The reason I was so anxious to retrieve my message, is that I thought it might have been my bank’s fraud department. While I’m on a name and shame, let’s leave Vodafone and move to The Royal Bank of Scotland.
After being stung before by RBS when I’ve tried to take out money abroad, I was wise to this and called my branch to make them aware I was going away. I was armed with the dates I was out of the country so they would not block my debit card….again!! I fully expected this to be a simple case where they would update their automated system to allow reasonable transactions while I was in Ghana. How foolish of me to assume they would make this simple. My branch told me that, regardless of telling them my itinerary, their computer would still automatically block any transaction it decided was fraudulent. I would then need to call the anti fraud team back in the UK to sort it out. I was given the hotline number and immediately called it in an attempt to reason with them. Again, it was explained to me that the computer knows best. Again, I protested “But I’m giving you advance warning of where I’m going, you’re telling me that I’ll get my card blocked whatever I do, AND you will eventually charge me for the privilege of withdrawing my own money abroad” I went on to remind them that while I was in Canada, I missed out on a few drinks in a bar, then when I decided to just have an early night and resolve it in the morning. That smart arse computer called me twice in the middle of the night to tell me what I already knew, that being that I couldn’t take out any money. On that occasion, I finally called the fraud team just before six in the morning, raging with not enough sleep due to the three am and five am alarm calls. Made worse by knowing I was spending a fortune in international call costs and only had one individual coffee pod to keep me sane in the motel room. The best thing about that time had been that I had used my debit card to buy my plane ticket and Duty Free less than a week before. The response I got to this barrage of examples as to why the computer was an ignorant, arrogant piece of shit was “I can only apologise” I didn’t want an apology, I wanted to remind them that my newest debit card proudly proclaims that it can be used in almost every country of the world, yet the first time you try to use it, even with forewarning of it’s use, it gets blocked.
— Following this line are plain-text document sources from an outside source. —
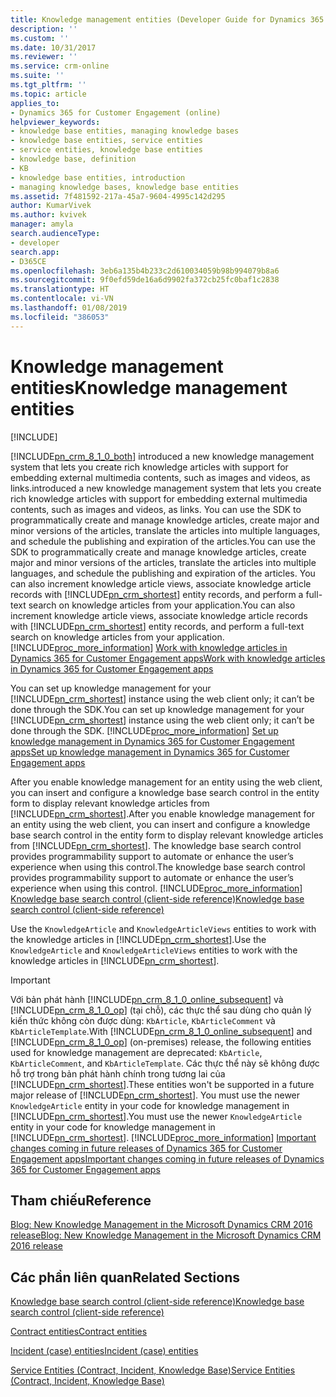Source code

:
 ```yaml
---
title: Knowledge management entities (Developer Guide for Dynamics 365 for Customer Engagement apps) | MicrosoftDocs
description: ''
ms.custom: ''
ms.date: 10/31/2017
ms.reviewer: ''
ms.service: crm-online
ms.suite: ''
ms.tgt_pltfrm: ''
ms.topic: article
applies_to:
- Dynamics 365 for Customer Engagement (online)
helpviewer_keywords:
- knowledge base entities, managing knowledge bases
- knowledge base entities, service entities
- service entities, knowledge base entities
- knowledge base, definition
- KB
- knowledge base entities, introduction
- managing knowledge bases, knowledge base entities
ms.assetid: 7f481592-217a-45a7-9604-4995c142d295
author: KumarVivek
ms.author: kvivek
manager: amyla
search.audienceType:
- developer
search.app:
- D365CE
ms.openlocfilehash: 3eb6a135b4b233c2d610034059b98b994079b8a6
ms.sourcegitcommit: 9f0efd59de16a6d9902fa372cb25fc0baf1c2838
ms.translationtype: HT
ms.contentlocale: vi-VN
ms.lasthandoff: 01/08/2019
ms.locfileid: "386053"
---
```

# <a name="knowledge-management-entities"></a><span data-ttu-id="8a3e4-102">Knowledge management entities</span><span class="sxs-lookup"><span data-stu-id="8a3e4-102">Knowledge management entities</span></span>

[!INCLUDE[](../includes/cc_applies_to_update_9_0_0.md)]

[!INCLUDE[pn_crm_8_1_0_both](../includes/pn-crm-8-1-0-both.md)] <span data-ttu-id="8a3e4-103">introduced a new knowledge management system that lets you create rich knowledge articles with support for embedding external multimedia contents, such as images and videos, as links.</span><span class="sxs-lookup"><span data-stu-id="8a3e4-103">introduced a new knowledge management system that lets you create rich knowledge articles with support for embedding external multimedia contents, such as images and videos, as links.</span></span> <span data-ttu-id="8a3e4-104">You can use the SDK to programmatically create and manage knowledge articles, create major and minor versions of the articles, translate the articles into multiple languages, and schedule the publishing and expiration of the articles.</span><span class="sxs-lookup"><span data-stu-id="8a3e4-104">You can use the SDK to programmatically create and manage knowledge articles, create major and minor versions of the articles, translate the articles into multiple languages, and schedule the publishing and expiration of the articles.</span></span> <span data-ttu-id="8a3e4-105">You can also increment knowledge article views, associate knowledge article records with [!INCLUDE[pn_crm_shortest](../includes/pn-crm-shortest.md)] entity records, and perform a full-text search on knowledge articles from your application.</span><span class="sxs-lookup"><span data-stu-id="8a3e4-105">You can also increment knowledge article views, associate knowledge article records with [!INCLUDE[pn_crm_shortest](../includes/pn-crm-shortest.md)] entity records, and perform a full-text search on knowledge articles from your application.</span></span> [!INCLUDE[proc_more_information](../includes/proc-more-information.md)] <span data-ttu-id="8a3e4-106">[Work with knowledge articles in Dynamics 365 for Customer Engagement apps](work-knowledge-articles.md)</span><span class="sxs-lookup"><span data-stu-id="8a3e4-106">[Work with knowledge articles in Dynamics 365 for Customer Engagement apps](work-knowledge-articles.md)</span></span>  
     
<span data-ttu-id="8a3e4-107">You can set up knowledge management for your [!INCLUDE[pn_crm_shortest](../includes/pn-crm-shortest.md)] instance using the web client only; it can’t be done through the SDK.</span><span class="sxs-lookup"><span data-stu-id="8a3e4-107">You can set up knowledge management for your [!INCLUDE[pn_crm_shortest](../includes/pn-crm-shortest.md)] instance using the web client only; it can’t be done through the SDK.</span></span> [!INCLUDE[proc_more_information](../includes/proc-more-information.md)] <span data-ttu-id="8a3e4-108">[Set up knowledge management in Dynamics 365 for Customer Engagement apps](../customer-service/set-up-knowledge-management-embedded-knowledge-search.md)</span><span class="sxs-lookup"><span data-stu-id="8a3e4-108">[Set up knowledge management in Dynamics 365 for Customer Engagement apps](../customer-service/set-up-knowledge-management-embedded-knowledge-search.md)</span></span>
  
 <span data-ttu-id="8a3e4-109">After you enable knowledge management for an entity using the web client, you can insert and configure a knowledge base search control in the entity form to display relevant knowledge articles from [!INCLUDE[pn_crm_shortest](../includes/pn-crm-shortest.md)].</span><span class="sxs-lookup"><span data-stu-id="8a3e4-109">After you enable knowledge management for an entity using the web client, you can insert and configure a knowledge base search control in the entity form to display relevant knowledge articles from [!INCLUDE[pn_crm_shortest](../includes/pn-crm-shortest.md)].</span></span> <span data-ttu-id="8a3e4-110">The knowledge base search control provides programmability support to automate or enhance the user’s experience when using this control.</span><span class="sxs-lookup"><span data-stu-id="8a3e4-110">The knowledge base search control provides programmability support to automate or enhance the user’s experience when using this control.</span></span> [!INCLUDE[proc_more_information](../includes/proc-more-information.md)] <span data-ttu-id="8a3e4-111">[Knowledge base search control (client-side reference)](clientapi/reference/controls.md#kbsearch-knowledge-base-search-control-type)</span><span class="sxs-lookup"><span data-stu-id="8a3e4-111">[Knowledge base search control (client-side reference)](clientapi/reference/controls.md#kbsearch-knowledge-base-search-control-type)</span></span>    
  
 <span data-ttu-id="8a3e4-112">Use the `KnowledgeArticle` and `KnowledgeArticleViews` entities to work with the knowledge articles in [!INCLUDE[pn_crm_shortest](../includes/pn-crm-shortest.md)].</span><span class="sxs-lookup"><span data-stu-id="8a3e4-112">Use the `KnowledgeArticle` and `KnowledgeArticleViews` entities to work with the knowledge articles in [!INCLUDE[pn_crm_shortest](../includes/pn-crm-shortest.md)].</span></span>  
  
> [!IMPORTANT]
>  <span data-ttu-id="8a3e4-113">Với bản phát hành [!INCLUDE[pn_crm_8_1_0_online_subsequent](../includes/pn-crm-8-1-0-online-subsequent.md)] và [!INCLUDE[pn_crm_8_1_0_op](../includes/pn-crm-8-1-0-op.md)] (tại chỗ), các thực thể sau dùng cho quản lý kiến thức không còn được dùng: `KbArticle`, `KbArticleComment` và `KbArticleTemplate`.</span><span class="sxs-lookup"><span data-stu-id="8a3e4-113">With [!INCLUDE[pn_crm_8_1_0_online_subsequent](../includes/pn-crm-8-1-0-online-subsequent.md)] and [!INCLUDE[pn_crm_8_1_0_op](../includes/pn-crm-8-1-0-op.md)] (on-premises) release, the following entities used for knowledge management are deprecated: `KbArticle`, `KbArticleComment`, and `KbArticleTemplate`.</span></span> <span data-ttu-id="8a3e4-114">Các thực thể này sẽ không được hỗ trợ trong bản phát hành chính trong tương lai của [!INCLUDE[pn_crm_shortest](../includes/pn-crm-shortest.md)].</span><span class="sxs-lookup"><span data-stu-id="8a3e4-114">These entities won't be supported in a future major release of [!INCLUDE[pn_crm_shortest](../includes/pn-crm-shortest.md)].</span></span> <span data-ttu-id="8a3e4-115">You must use the newer `KnowledgeArticle` entity in your code for knowledge management in [!INCLUDE[pn_crm_shortest](../includes/pn-crm-shortest.md)].</span><span class="sxs-lookup"><span data-stu-id="8a3e4-115">You must use the newer `KnowledgeArticle` entity in your code for knowledge management in [!INCLUDE[pn_crm_shortest](../includes/pn-crm-shortest.md)].</span></span> [!INCLUDE[proc_more_information](../includes/proc-more-information.md)] <span data-ttu-id="8a3e4-116">[Important changes coming in future releases of Dynamics 365 for Customer Engagement apps](/get-started/whats-new/customer-engagement/important-changes-coming)</span><span class="sxs-lookup"><span data-stu-id="8a3e4-116">[Important changes coming in future releases of Dynamics 365 for Customer Engagement apps](/get-started/whats-new/customer-engagement/important-changes-coming)</span></span>  
  
  
## <a name="reference"></a><span data-ttu-id="8a3e4-117">Tham chiếu</span><span class="sxs-lookup"><span data-stu-id="8a3e4-117">Reference</span></span>  
 [<span data-ttu-id="8a3e4-118">Blog: New Knowledge Management in the Microsoft Dynamics CRM 2016 release</span><span class="sxs-lookup"><span data-stu-id="8a3e4-118">Blog: New Knowledge Management in the Microsoft Dynamics CRM 2016 release</span></span>](http://blogs.msdn.com/b/crm/archive/2015/10/15/new-knowledge-management-in-microsoft-dynamics-crm-2016-release.aspx)  
  
## <a name="related-sections"></a><span data-ttu-id="8a3e4-119">Các phần liên quan</span><span class="sxs-lookup"><span data-stu-id="8a3e4-119">Related Sections</span></span>  
 [<span data-ttu-id="8a3e4-120">Knowledge base search control (client-side reference)</span><span class="sxs-lookup"><span data-stu-id="8a3e4-120">Knowledge base search control (client-side reference)</span></span>](clientapi/reference/controls.md#kbsearch-knowledge-base-search-control-type)  
  
 [<span data-ttu-id="8a3e4-121">Contract entities</span><span class="sxs-lookup"><span data-stu-id="8a3e4-121">Contract entities</span></span>](contract-entities.md)  
  
 [<span data-ttu-id="8a3e4-122">Incident (case) entities</span><span class="sxs-lookup"><span data-stu-id="8a3e4-122">Incident (case) entities</span></span>](incident-case-entities.md)  
  
 [<span data-ttu-id="8a3e4-123">Service Entities (Contract, Incident, Knowledge Base)</span><span class="sxs-lookup"><span data-stu-id="8a3e4-123">Service Entities (Contract, Incident, Knowledge Base)</span></span>](service-entities.md)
I’m almost afraid to say that this has a happy ending so far. I have withdrawn 200 Cedes, equivalent to just under £100, and not a peep out of the sanctimonious RBS computer. I haven’t been here that long, I’m sure it will bite sooner or later. I should just be thankful it doesn’t carry Malaria! I killed four mosquitoes in about ten minutes outside earlier. Their bodies recycled by the ants. Almost as soon as the dead beastie falls to the ground, an army of omnivores transport it back to be consumed.